Pakoras are common in the Indian subcontinent. A common street name for Pakora is Bhajiya. It is a home-stylish dish, especially popular during tea-time. It has recently taken to the streets in India quickly spreading to Japan, Spain and Portugal before gaining a footprint in Australia and to the rest of the world.
According to an Indian E-paper, this started in the 16th Century when Spanish and Portuguese ships made a stop-over in India on their way to Japan. This sparked off a culinary love affair between the three distinct cultures that endures to date!

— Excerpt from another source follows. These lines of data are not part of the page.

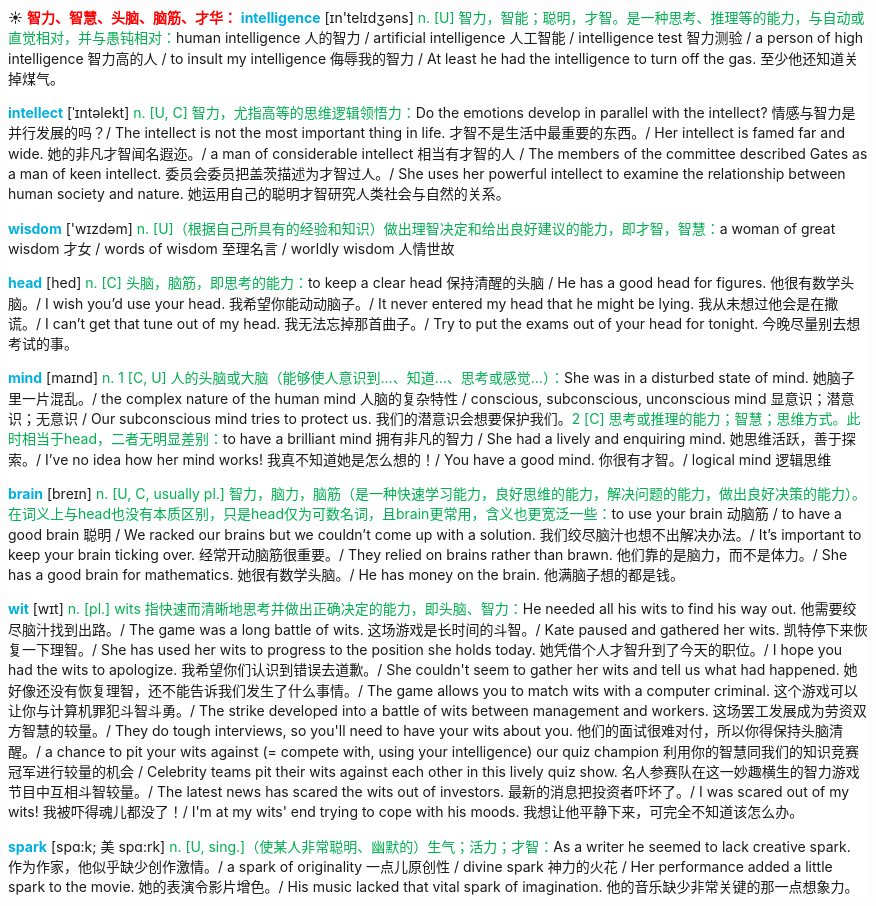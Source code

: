 ☀ <font color="red">**智力、智慧、头脑、脑筋、才华：**</font>
<font color="sky blue">**intelligence**</font> [ɪn'telɪdӡəns] 
<font color="#00b050">n. [U] 智力，智能；聪明，才智。是一种思考、推理等的能力，与自动或直觉相对，并与愚钝相对：</font>human intelligence 人的智力 / artificial intelligence 人工智能 / intelligence test 智力测验 / a person of high intelligence 智力高的人 / to insult my intelligence 侮辱我的智力 / At least he had the intelligence to turn off the gas. 至少他还知道关掉煤气。
           
<font color="sky blue">**intellect**</font> [ˈɪntəlekt]
<font color="#00b050">n. [U, C] 智力，尤指高等的思维逻辑领悟力：</font>Do the emotions develop in parallel with the intellect? 情感与智力是并行发展的吗？/ The intellect is not the most important thing in life. 才智不是生活中最重要的东西。/ Her intellect is famed far and wide. 她的非凡才智闻名遐迩。/ a man of considerable intellect 相当有才智的人 / The members of the committee described Gates as a man of keen intellect. 委员会委员把盖茨描述为才智过人。/ She uses her powerful intellect to examine the relationship between human society and nature. 她运用自己的聪明才智研究人类社会与自然的关系。

<font color="sky blue">**wisdom**</font> ['wɪzdəm] 
<font color="#00b050">n. [U]（根据自己所具有的经验和知识）做出理智决定和给出良好建议的能力，即才智，智慧：</font>a woman of great wisdom 才女 / words of wisdom 至理名言 / worldly wisdom 人情世故

<font color="sky blue">**head**</font> [hed] 
<font color="#00b050">n. [C] 头脑，脑筋，即思考的能力：</font>to keep a clear head 保持清醒的头脑 / He has a good head for figures. 他很有数学头脑。/ I wish you’d use your head. 我希望你能动动脑子。/ It never entered my head that he might be lying. 我从未想过他会是在撒谎。/ I can’t get that tune out of my head. 我无法忘掉那首曲子。/ Try to put the exams out of your head for tonight. 今晚尽量别去想考试的事。

<font color="sky blue">**mind**</font> [maɪnd] 
<font color="#00b050">n. 1 [C, U] 人的头脑或大脑（能够使人意识到…、知道…、思考或感觉…）：</font>She was in a disturbed state of mind. 她脑子里一片混乱。/ the complex nature of the human mind 人脑的复杂特性 / conscious, subconscious, unconscious mind 显意识；潜意识；无意识 / Our subconscious mind tries to protect us. 我们的潜意识会想要保护我们。<font color="#00b050">2 [C] 思考或推理的能力；智慧；思维方式。此时相当于head，二者无明显差别：</font>to have a brilliant mind 拥有非凡的智力 / She had a lively and enquiring mind. 她思维活跃，善于探索。/ I’ve no idea how her mind works! 我真不知道她是怎么想的！/ You have a good mind. 你很有才智。/ logical mind 逻辑思维

<font color="sky blue">**brain**</font> [breɪn] 
<font color="#00b050">n. [U, C, usually pl.] 智力，脑力，脑筋（是一种快速学习能力，良好思维的能力，解决问题的能力，做出良好决策的能力）。在词义上与head也没有本质区别，只是head仅为可数名词，且brain更常用，含义也更宽泛一些：</font>to use your brain 动脑筋 / to have a good brain 聪明 / We racked our brains but we couldn’t come up with a solution. 我们绞尽脑汁也想不出解决办法。/ It’s important to keep your brain ticking over. 经常开动脑筋很重要。/ They relied on brains rather than brawn. 他们靠的是脑力，而不是体力。/ She has a good brain for mathematics. 她很有数学头脑。/ He has money on the brain. 他满脑子想的都是钱。
           
<font color="sky blue">**wit**</font> [wɪt]
<font color="#00b050">n. [pl.] wits 指快速而清晰地思考并做出正确决定的能力，即头脑、智力：</font>He needed all his wits to find his way out. 他需要绞尽脑汁找到出路。/ The game was a long battle of wits. 这场游戏是长时间的斗智。/ Kate paused and gathered her wits. 凯特停下来恢复一下理智。/ She has used her wits to progress to the position she holds today. 她凭借个人才智升到了今天的职位。/ I hope you had the wits to apologize. 我希望你们认识到错误去道歉。/ She couldn't seem to gather her wits and tell us what had happened. 她好像还没有恢复理智，还不能告诉我们发生了什么事情。/ The game allows you to match wits with a computer criminal. 这个游戏可以让你与计算机罪犯斗智斗勇。/ The strike developed into a battle of wits between management and workers. 这场罢工发展成为劳资双方智慧的较量。/ They do tough interviews, so you'll need to have your wits about you. 他们的面试很难对付，所以你得保持头脑清醒。/ a chance to pit your wits against (= compete with, using your intelligence) our quiz champion 利用你的智慧同我们的知识竞赛冠军进行较量的机会 / Celebrity teams pit their wits against each other in this lively quiz show. 名人参赛队在这一妙趣横生的智力游戏节目中互相斗智较量。/ The latest news has scared the wits out of investors. 最新的消息把投资者吓坏了。/ I was scared out of my wits! 我被吓得魂儿都没了！/ I'm at my wits' end trying to cope with his moods. 我想让他平静下来，可完全不知道该怎么办。
           
<font color="sky blue">**spark**</font> [spɑ:k; 美 spɑ:rk]
<font color="#00b050">n. [U, sing.]（使某人非常聪明、幽默的）生气；活力；才智：</font>As a writer he seemed to lack creative spark. 作为作家，他似乎缺少创作激情。/ a spark of originality 一点儿原创性 / divine spark 神力的火花 / Her performance added a little spark to the movie. 她的表演令影片增色。/ His music lacked that vital spark of imagination. 他的音乐缺少非常关键的那一点想象力。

While Pakoras are common almost everywhere in the world now, this one is not! We’ve combined the mild, salty, and spinachy Warrigal Greens taste with the aroma of spearmint and pepper from our River Mint to bring one uniquely tasty yet simple-to-follow Pakora recipe!
- 150g Warrigal Greens leaves
- 60g Chickpea Flour
- 5g Tsp Carraway Seeds
- 5g Tsp Mountain Pepperleaf
- 5g Tsp Salt
Oil For Frying
- 150g Plain Coconut Yogurt
- 5g Tsp River Mint
- 5g Tsp Cumin Powder
- 5 Tsp Coriander Powder
- Pearls of 1 Finger Lime
- Juice of Half a Lime
- 3g Tsp Salt
- To make the raita, all you need to do is mix all the ingredients together and set aside in the fridge
- Heat a saucepan filled with water on the stove to boiling point.
- Remove the Warrigal Greens leaves from the stems and place in the boiling water for two minutes
- Strain and rinse the leaves.
- In a bowl, combine the rest of the pakora ingredients with the greens, so they are lightly battered (you don’t need to add any extra water to the batter, as there should be enough on the greens already)
- Heat up a saucepan of oil about 1 cm deep on medium heat.
- Drop tablespoonfuls of the pakora mixture in the oil and fry on either side until golden brown and crispy
- Drain the pakoras on a paper towel, then serve with the raita.